Hebron: at the heart of the storm

The diplomats talk about possible phases of Israeli withdrawal from Lebanon, perhaps by stages, under various theoretical contingencies. Washington still talks about the possibility of reviving President Reagan's diplomatic initiative of last September. The US secretary of state talks to the President of Syria - to no avail.

But the real issue is being fought out in the narrow streets of a very ancient city where the latest victim in a struggle between Jews and Arabs for the West Bank of Palestine happened to be a young 18-year-old Jewish theological student from Staten Island, New York.

He had come out of a building which until two years ago had been an Arab school. It was taken over by Israeli soldiers and is now a Hebrew theological seminary. A colleague was with him. They were waiting for a bus to take them back to the great fortress-like Jewish settlement of Kiryat Arba which rises from a hilltop outside of Hebron like a Norman castle looming over some Anglo-Saxon settlement in the early years after the Norman Conquest.

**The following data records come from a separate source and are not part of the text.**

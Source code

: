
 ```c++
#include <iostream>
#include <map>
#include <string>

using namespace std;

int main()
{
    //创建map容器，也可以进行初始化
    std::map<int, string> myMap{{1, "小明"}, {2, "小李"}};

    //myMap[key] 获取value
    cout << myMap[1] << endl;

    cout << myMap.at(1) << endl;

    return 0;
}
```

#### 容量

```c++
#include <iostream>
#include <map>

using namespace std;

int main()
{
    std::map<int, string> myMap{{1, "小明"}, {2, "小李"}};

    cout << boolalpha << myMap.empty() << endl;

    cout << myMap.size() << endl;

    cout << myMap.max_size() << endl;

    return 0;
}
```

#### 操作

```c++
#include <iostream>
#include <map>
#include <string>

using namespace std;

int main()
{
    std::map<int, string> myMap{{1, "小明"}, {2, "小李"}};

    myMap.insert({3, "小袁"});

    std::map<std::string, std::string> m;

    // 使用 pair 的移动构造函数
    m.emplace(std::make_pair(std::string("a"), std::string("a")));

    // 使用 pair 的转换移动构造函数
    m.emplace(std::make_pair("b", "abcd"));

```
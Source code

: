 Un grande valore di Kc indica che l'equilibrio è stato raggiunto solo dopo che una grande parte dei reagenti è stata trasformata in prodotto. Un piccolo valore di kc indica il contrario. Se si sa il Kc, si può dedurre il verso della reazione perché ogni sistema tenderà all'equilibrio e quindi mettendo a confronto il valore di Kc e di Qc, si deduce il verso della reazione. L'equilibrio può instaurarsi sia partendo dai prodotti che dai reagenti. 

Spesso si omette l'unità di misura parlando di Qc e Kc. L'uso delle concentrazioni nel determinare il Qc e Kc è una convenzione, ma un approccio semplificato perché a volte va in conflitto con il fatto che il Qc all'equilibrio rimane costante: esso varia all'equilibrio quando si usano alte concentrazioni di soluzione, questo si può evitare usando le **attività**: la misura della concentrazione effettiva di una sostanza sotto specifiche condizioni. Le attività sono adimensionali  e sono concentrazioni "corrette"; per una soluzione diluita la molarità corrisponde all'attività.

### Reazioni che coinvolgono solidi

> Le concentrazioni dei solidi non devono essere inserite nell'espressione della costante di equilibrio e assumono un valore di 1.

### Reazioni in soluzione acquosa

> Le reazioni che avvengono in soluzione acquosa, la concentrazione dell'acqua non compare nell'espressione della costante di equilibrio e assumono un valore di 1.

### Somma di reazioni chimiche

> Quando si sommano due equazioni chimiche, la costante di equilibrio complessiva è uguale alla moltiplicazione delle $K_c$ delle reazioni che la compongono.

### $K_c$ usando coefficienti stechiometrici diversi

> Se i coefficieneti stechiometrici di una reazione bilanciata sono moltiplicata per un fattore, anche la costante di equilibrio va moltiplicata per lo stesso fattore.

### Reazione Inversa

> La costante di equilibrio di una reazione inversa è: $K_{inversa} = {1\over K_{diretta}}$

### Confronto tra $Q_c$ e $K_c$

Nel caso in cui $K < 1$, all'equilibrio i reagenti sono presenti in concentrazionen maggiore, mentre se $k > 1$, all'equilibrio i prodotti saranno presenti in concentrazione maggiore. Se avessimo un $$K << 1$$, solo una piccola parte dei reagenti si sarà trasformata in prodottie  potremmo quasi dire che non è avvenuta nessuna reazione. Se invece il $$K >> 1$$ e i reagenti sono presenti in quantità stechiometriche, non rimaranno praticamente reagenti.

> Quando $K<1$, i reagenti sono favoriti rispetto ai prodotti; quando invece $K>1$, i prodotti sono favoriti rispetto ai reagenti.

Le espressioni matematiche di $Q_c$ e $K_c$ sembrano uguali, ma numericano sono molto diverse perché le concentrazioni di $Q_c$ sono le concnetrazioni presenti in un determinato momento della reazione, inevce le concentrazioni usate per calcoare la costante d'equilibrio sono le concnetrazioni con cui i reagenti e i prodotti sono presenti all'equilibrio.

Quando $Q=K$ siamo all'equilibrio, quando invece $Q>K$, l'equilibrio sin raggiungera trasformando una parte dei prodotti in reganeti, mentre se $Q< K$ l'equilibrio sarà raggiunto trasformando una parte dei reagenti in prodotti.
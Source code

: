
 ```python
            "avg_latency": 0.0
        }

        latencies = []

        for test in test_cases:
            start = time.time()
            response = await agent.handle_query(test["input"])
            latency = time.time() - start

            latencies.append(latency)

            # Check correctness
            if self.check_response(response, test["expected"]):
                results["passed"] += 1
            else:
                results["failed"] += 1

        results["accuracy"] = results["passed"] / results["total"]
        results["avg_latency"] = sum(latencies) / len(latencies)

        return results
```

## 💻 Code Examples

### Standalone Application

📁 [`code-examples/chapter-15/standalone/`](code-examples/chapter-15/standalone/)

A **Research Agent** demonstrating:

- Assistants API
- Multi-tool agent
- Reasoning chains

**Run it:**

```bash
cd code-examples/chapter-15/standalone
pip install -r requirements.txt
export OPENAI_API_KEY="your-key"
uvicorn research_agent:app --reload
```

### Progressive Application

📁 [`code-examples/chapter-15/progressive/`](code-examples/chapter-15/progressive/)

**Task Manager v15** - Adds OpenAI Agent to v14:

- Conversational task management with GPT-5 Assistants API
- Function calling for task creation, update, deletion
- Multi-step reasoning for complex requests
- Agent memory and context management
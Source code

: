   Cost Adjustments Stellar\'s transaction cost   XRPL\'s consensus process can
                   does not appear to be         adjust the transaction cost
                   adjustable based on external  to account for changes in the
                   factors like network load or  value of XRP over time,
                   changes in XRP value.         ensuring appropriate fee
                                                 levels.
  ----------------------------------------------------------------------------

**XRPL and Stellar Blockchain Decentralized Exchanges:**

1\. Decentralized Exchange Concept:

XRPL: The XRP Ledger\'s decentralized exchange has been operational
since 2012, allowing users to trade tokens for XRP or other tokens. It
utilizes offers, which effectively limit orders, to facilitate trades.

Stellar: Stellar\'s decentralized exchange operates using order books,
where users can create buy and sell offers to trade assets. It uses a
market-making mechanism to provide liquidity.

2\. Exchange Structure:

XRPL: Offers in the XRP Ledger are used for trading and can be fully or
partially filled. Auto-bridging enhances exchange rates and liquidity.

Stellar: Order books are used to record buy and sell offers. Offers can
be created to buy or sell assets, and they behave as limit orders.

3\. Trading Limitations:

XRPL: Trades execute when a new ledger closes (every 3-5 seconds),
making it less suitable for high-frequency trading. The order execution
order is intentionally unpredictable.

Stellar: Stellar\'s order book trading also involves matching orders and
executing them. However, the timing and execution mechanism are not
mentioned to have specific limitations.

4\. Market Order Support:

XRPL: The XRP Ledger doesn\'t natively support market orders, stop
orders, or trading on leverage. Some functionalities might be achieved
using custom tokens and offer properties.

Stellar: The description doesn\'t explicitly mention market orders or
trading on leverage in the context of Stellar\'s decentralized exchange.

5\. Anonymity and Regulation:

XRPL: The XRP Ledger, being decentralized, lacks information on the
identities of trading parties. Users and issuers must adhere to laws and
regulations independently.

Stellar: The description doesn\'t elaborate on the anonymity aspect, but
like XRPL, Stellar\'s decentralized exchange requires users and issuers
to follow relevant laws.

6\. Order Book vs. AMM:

Aharon Gross and his companion were both carrying automatic weapons - both usual and necessary for Jews from Kiryat Arba going into the heart of an Arab city of some 70,000 persons. The companion stepped aside for a moment. Aharon was alone. A car passed him. Arabs jumped out, stabbed him, and fled. He did not survive.

That night israeli troops watched while a vigilante group from Kiryat Arba ransacked the central Arab market next to the former Arab school, burning several Arab buildings and trashing vendors' stands. The next day the Arab mayor of Hebron was dismissed and replaced by an Israeli military officer. That leaves Bethlehem as the only Arab city on the West Bank to be still under its elected Arab mayor.

But the story did not begin last week with the death of Aharon Gross.

It began long ago.

Hebron is an ancient city. It was a Canaanite royal city when Joshua led the children of Israel across the Jordan and took first Jericho and then whatever else they could take in Palestine. Hebron was one city they conquered. It was Jewish at the time of King David, who was crowned in Hebron and ruled the Israelites from there for 71/2 years before he captured Jerusalem.

The Muslims took Hebron in AD 635. It was a predominantly Muslim city from then down to these days. But during the long Muslim years from 635 to 1929 a small Jewish community survived in the center of the city, where the marketplace is today and where Aharon Gross from Staten Island lost his life last week.

In 1929 Arab unrest against increasing Jewish migration into Palestine (under the British mandate and the Balfour declaration) burst forth in fierce rioting all over Palestine. The British had to bring troops in from Cairo and as far as Malta to quell the riots. During those riots 67 Jews were killed in Hebron alone. Most surviving Jews left then. The last left in 1936 when another wave of Arab riots began.

There were no Jews in Hebron from 1936 down to 1967 when Israel conquered the West Bank. In the following year a small group of Jews of the Gush Emunim sect established themselves on a hilltop outside Hebron alongside an Israeli military post. The Gush Emunim are followers of Rabbi Moshe Levinger who preaches the expulsion of all Arabs from the occupied territories.

Since 1968 that small settlement has grown into the most formidable Jewish settlement on the West Bank, and from it Jewish vigilante groups have sortied from time to time, cutting down Arab vineyards, roaming through Hebron threatening Arabs, and being the base from which a determined and continuing effort has been launched to reestablish a Jewish community inside the city.

On May 2 of 1980 a force of some 100 young Jews sortied into the center of the city toward what had been the Jewish quarter before 1929. Arabs opened fire from the rooftops, killing six and wounding seven. One of the six had been convicted the year before of breaking into Arab houses, beating residents, smashing furniture, and telling the Arabs to get out of Hebron. He died with eight bullets in his back.

The Israeli government has been considering a plan to reclaim all property in Hebron which belonged to Jews before 1929 and turn it into a Jewish quarter for 500 Jewish families in the center of Hebron. The project has been held up in the law courts until now. One faction in the cabinet is in favor of activating the plan at once. The Arabs of Hebron are restless.

Several bombings, removal of a power line to Hebron, and the wounding of a four-year-old Arab child preceded last week's event. If the Jews force their way into the center of Hebron, permanently, will they do the same in all the other Arab cities in the occupied territories? That is what makes the Arabs restless, and creates the atmosphere in which Aharon Gross went down.